Sunday, March 3, 2019

Danger to Myself

March 3, 2019

Yesterday’s Scripture is still rolling around in my head. “The people continued to stand a long way off, and only Moses went near the dark cloud where God was.” —Exodus 20:21 GNB

They saw the fire on the mountain, felt the earth quaking beneath their feet, and were afraid. Afraid of what this God would do to them. But they weren’t afraid of what they might do to themselves. That is the greater danger. God could squash us like bugs, but instead loves us so much that he sent his Son to die upon a cross for us and in our place. Instead of annihilating us, he saves us at great cost to himself. Somehow, we tend to miss this, and imagine instead that his intents are destructive. We don’t want to lose the baubles we hold so dear, so we shove God to the side so (we think) he can’t reach us. 

Life’s danger is not what God will do to us. He has already demonstrated not what he will do to us, but what he has done for us. The real danger is what we do to ourselves when we keep God at arm’s length. We were made in his image, but in rejecting him, that image gets distorted and twisted into a sad and ugly caricature of it’s original beauty. Like a skilled plastic surgeon, God wants to restore that image in us, but we hold him at bay twisting that image even more grotesquely. Instead of finding healing and joy, we cling to our brokenness and pain.

Strangely, drawing near to God is no easy task. We would like to imagine that we are responsive to his invitation to come close, but that perversion which resides in us all resists. Just this morning as I was driving to Dunkirk to lead worship, I was trying to pray for the people and the service. I couldn’t focus for more than perhaps fifteen seconds at a time before some stray thought would pop into my head, leading my mind down a rabbit trail. Like the GPS on my phone, I was repeatedly compelled to recalibrate and get my mind back on track. There is something inside me that resists the work of the Holy Spirit. Paul said it well when he declared that he found another law in his members fighting against the law of the Spirit—a war going on inside him as he tried to do what is right. 

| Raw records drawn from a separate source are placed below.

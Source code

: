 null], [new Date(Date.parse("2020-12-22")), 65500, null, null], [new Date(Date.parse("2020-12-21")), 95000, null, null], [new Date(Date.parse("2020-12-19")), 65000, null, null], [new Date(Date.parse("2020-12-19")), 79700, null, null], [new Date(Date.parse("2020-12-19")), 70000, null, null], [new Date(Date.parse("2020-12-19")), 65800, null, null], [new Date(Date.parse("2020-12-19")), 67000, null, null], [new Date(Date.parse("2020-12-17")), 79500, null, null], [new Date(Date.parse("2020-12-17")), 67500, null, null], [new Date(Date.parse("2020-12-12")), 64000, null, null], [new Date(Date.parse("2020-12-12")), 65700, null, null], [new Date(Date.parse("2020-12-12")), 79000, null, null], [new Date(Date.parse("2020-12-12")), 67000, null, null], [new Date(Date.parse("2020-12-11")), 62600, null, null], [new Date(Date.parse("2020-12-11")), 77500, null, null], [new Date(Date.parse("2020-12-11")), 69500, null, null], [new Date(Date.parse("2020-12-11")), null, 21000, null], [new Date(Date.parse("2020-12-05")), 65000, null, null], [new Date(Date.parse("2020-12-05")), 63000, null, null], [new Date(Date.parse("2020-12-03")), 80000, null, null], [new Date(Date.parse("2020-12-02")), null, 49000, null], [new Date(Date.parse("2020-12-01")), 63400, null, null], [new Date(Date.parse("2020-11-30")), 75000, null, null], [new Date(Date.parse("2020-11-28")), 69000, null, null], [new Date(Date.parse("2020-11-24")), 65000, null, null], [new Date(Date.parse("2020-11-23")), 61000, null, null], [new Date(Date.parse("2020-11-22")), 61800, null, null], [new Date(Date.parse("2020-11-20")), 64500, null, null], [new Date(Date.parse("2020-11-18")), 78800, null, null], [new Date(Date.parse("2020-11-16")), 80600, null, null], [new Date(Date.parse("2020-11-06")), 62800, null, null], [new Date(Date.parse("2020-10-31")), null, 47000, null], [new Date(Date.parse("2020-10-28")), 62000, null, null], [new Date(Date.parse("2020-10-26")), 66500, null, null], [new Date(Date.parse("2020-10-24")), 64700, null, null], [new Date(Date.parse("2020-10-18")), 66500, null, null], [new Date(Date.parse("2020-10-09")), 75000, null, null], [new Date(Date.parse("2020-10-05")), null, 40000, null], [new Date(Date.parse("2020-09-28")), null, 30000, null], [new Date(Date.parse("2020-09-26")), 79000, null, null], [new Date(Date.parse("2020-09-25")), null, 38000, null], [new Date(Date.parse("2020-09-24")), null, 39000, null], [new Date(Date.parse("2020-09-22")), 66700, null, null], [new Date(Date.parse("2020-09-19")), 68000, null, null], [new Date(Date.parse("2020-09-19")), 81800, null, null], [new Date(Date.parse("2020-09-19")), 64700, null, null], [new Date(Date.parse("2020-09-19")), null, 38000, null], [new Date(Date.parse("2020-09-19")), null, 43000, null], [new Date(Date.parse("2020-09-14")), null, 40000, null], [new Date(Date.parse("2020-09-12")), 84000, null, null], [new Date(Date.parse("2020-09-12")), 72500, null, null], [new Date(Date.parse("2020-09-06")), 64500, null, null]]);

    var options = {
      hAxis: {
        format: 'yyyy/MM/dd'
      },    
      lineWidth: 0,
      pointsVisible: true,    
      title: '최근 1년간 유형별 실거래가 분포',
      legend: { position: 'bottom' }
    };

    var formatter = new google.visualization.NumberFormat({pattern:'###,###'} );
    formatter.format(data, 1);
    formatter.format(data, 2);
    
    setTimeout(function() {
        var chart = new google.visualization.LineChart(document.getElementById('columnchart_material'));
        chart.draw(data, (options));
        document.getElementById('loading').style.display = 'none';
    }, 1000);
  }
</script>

This is why we need grace. We wouldn’t even be able to turn to God if he weren’t working in us, drawing us to himself. When our minds and hearts wander, it is the Holy Spirit who pulls us back. Tonight I am thankful for this grace that corrals this wandering mind, bringing it over and over back into the presence of Christ, my Savior. Left to myself, I would be a mess. Or maybe I should say, “more of a mess.”